--- START ---

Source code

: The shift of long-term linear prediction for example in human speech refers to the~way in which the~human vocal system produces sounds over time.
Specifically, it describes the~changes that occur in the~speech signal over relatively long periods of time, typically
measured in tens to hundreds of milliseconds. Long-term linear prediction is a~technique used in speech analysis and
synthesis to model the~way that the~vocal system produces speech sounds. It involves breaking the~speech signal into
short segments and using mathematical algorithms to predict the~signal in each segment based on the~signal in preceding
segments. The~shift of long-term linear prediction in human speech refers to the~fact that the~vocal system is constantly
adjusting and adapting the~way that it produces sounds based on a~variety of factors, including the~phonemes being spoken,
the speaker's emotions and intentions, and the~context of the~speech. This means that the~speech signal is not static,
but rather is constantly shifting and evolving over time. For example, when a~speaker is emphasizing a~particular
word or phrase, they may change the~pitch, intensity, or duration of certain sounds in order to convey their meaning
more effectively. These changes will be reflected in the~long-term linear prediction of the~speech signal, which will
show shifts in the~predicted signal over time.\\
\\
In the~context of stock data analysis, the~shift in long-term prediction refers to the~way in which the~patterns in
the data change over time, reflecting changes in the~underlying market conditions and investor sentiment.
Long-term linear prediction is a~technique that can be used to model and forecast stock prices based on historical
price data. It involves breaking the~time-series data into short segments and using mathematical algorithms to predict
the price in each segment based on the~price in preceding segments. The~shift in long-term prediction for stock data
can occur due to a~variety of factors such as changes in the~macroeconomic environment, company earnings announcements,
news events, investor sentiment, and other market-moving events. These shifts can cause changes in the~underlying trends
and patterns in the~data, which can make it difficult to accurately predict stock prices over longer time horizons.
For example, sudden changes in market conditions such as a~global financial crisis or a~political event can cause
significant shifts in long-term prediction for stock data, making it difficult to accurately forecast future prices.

--- END ---

▶ EXERCISE REQUIREMENTS
Out of the entries above, write out only the lines between the line holding "the~signal in preceding" and the line holding "word or phrase, they", inclusive, each exactly as given.

▶ SOLUTION FOR THIS TASK
short segments and using mathematical algorithms to predict the~signal in each segment based on the~signal in preceding
segments. The~shift of long-term linear prediction in human speech refers to the~fact that the~vocal system is constantly
adjusting and adapting the~way that it produces sounds based on a~variety of factors, including the~phonemes being spoken,
the speaker's emotions and intentions, and the~context of the~speech. This means that the~speech signal is not static,
but rather is constantly shifting and evolving over time. For example, when a~speaker is emphasizing a~particular
word or phrase, they may change the~pitch, intensity, or duration of certain sounds in order to convey their meaning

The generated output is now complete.